Al tiempo que hace este planteamiento expone sus sospechas sobre la falta de sinceridad de la banda: "ETA está simplemente dando una oportunidad para que el proceso político entre en dificultades y sus partidarios sean desacreditados (...) con el fin de que ETA pueda resurgir como el campeón indiscutible del separatismo vasco". "Otra explicación plausible es que ETA está casi agotada", indica el editorial.
Tras el
comunicado etarra faltaba un pronunciamiento de Batasuna bajo la autodenominación de izquierda abertzale y ha llegado en forma de condiciones al Gobierno. Ha pedido que tras el "paso importante" de la banda terrorista, el siguiente paso "lo que tiene que dar el Gobierno" con la legalización de las formaciones políticas proscritas y el acercamiento de los presos etarras a cárceles vascas.
En una rueda de prensa en Bilbao, Txelui Moreno, antiguo integrante de la 'Mesa Nacional' de Batasuna ha rehusado analizar la "suficiencia o insuficiencia" del anuncio de ETA, porque se trata de "una declaración de gran magnitud" que, a su juicio, ha dado "esperanza" a la sociedad vasca y que "posibilita que se den más pasos" para "avanzar hacia un escenario de no violencia y normalización político-democrática".

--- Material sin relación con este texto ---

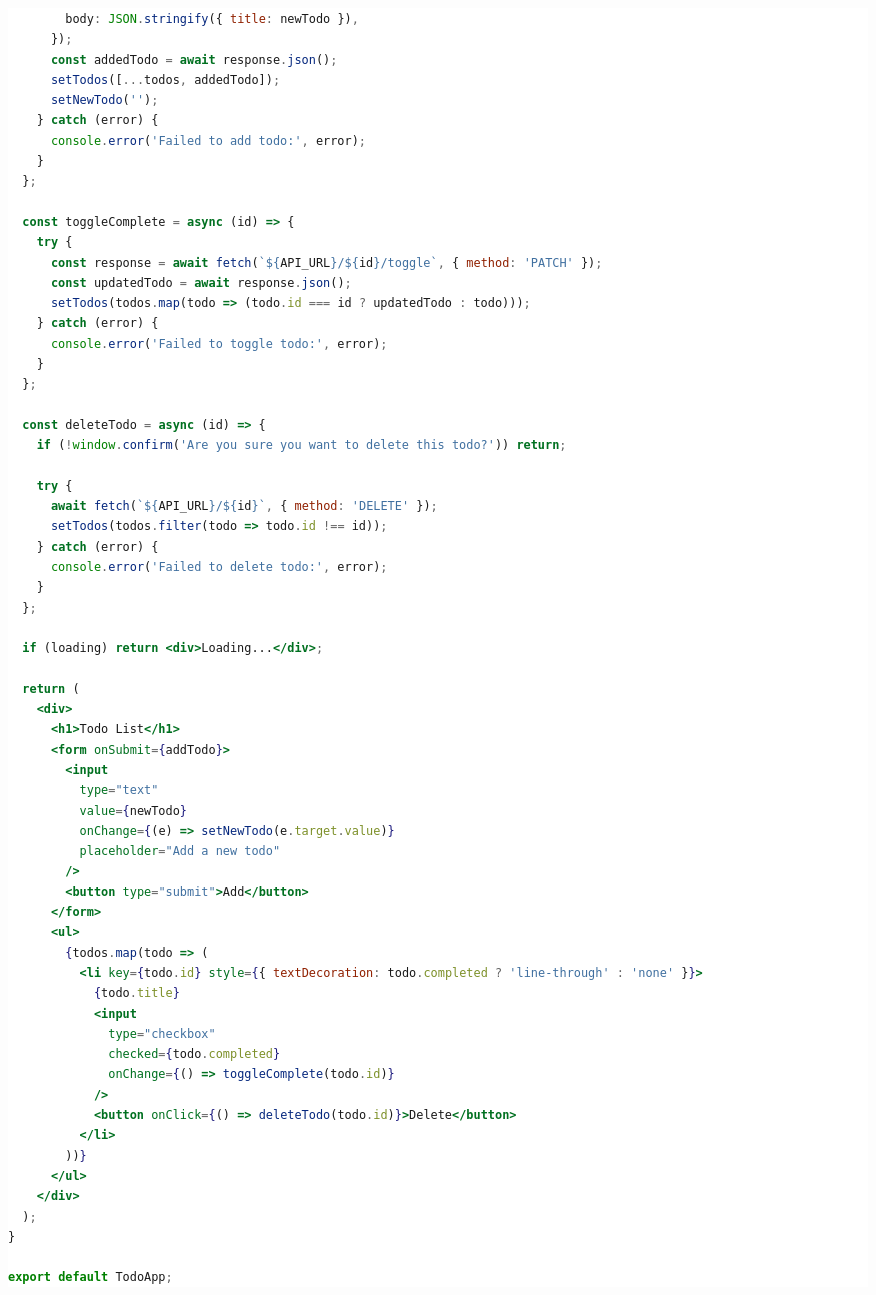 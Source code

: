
 ```jsx
        body: JSON.stringify({ title: newTodo }),
      });
      const addedTodo = await response.json();
      setTodos([...todos, addedTodo]);
      setNewTodo('');
    } catch (error) {
      console.error('Failed to add todo:', error);
    }
  };

  const toggleComplete = async (id) => {
    try {
      const response = await fetch(`${API_URL}/${id}/toggle`, { method: 'PATCH' });
      const updatedTodo = await response.json();
      setTodos(todos.map(todo => (todo.id === id ? updatedTodo : todo)));
    } catch (error) {
      console.error('Failed to toggle todo:', error);
    }
  };

  const deleteTodo = async (id) => {
    if (!window.confirm('Are you sure you want to delete this todo?')) return;
    
    try {
      await fetch(`${API_URL}/${id}`, { method: 'DELETE' });
      setTodos(todos.filter(todo => todo.id !== id));
    } catch (error) {
      console.error('Failed to delete todo:', error);
    }
  };

  if (loading) return <div>Loading...</div>;

  return (
    <div>
      <h1>Todo List</h1>
      <form onSubmit={addTodo}>
        <input
          type="text"
          value={newTodo}
          onChange={(e) => setNewTodo(e.target.value)}
          placeholder="Add a new todo"
        />
        <button type="submit">Add</button>
      </form>
      <ul>
        {todos.map(todo => (
          <li key={todo.id} style={{ textDecoration: todo.completed ? 'line-through' : 'none' }}>
            {todo.title}
            <input
              type="checkbox"
              checked={todo.completed}
              onChange={() => toggleComplete(todo.id)}
            />
            <button onClick={() => deleteTodo(todo.id)}>Delete</button>
          </li>
        ))}
      </ul>
    </div>
  );
}

export default TodoApp;
```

En lugar de eso, considera que deben ser el PSOE y el PP y los Gobiernos francés y español -especialmente éste último- los encargados de "dar pasos, aunque sean insuficientes, como el que ellos valoran que ha dado la organización armada". "El Gobierno español no ha movido ni un dedo todavía. Si no es irresponsabilidad, le está costando resituarse", ha dicho Moreno, que le ha exigido "pasos" relacionados con "el cese de las humillaciones a los familiares de los presos" de ETA, la excarcelación de los reclusos enfermos y el fin de la dispersión.
"Mínimos democráticos" a los demócratas
En la comparecencia se ha hablado de "mínimos democráticos"; no para referirse a ETA sino para advertir al Ejecutivo de que la legalización de la izquierda abertzale es uno de esos "mínimos democráticos" para "transitar hacia un marco de paz y soluciones democráticas". Moreno no ha querido precisar otros "emplazamientos" al Gobierno por "respeto a EA", ya que estas exigencias son parte de un documento "de mínimos democráticos" que la izquierda abertzale está elaborando junto con esta formación.
No obstante, ha avanzado que ese documento incluye "emplazamientos tanto a la organización armada como al Gobierno" porque "todos tenemos que hacer movimientos en la buena dirección", algo que, según ha afirmado, ya ha hecho la izquierda abertzale al manifestar su "apuesta por las vías pacíficas y democráticas". Un pronunciamiento, este último, en el que no hubo lugar para la condena del terrorismo etarra,
En la rueda de prensa también han participado otros dirigentes abertzales como Rufi Etxebarria, Tasio Erkizia, Amparo Lasheras y Marian Beitialarrangoitia, que ha sido la encargada de las intervenciones en euskera. Sus valoraciones nada tienen que ver con la
unanimidad que quedó reflejada ayer entre el Gobierno y las fuerzas políticas. Todos coinciden en que el anuncio de la banda es "insuficiente" y "decepcionante" e incluso aseguran que se trata de una estrategia para que la izquierda abertzale concurra en las próximas elecciones.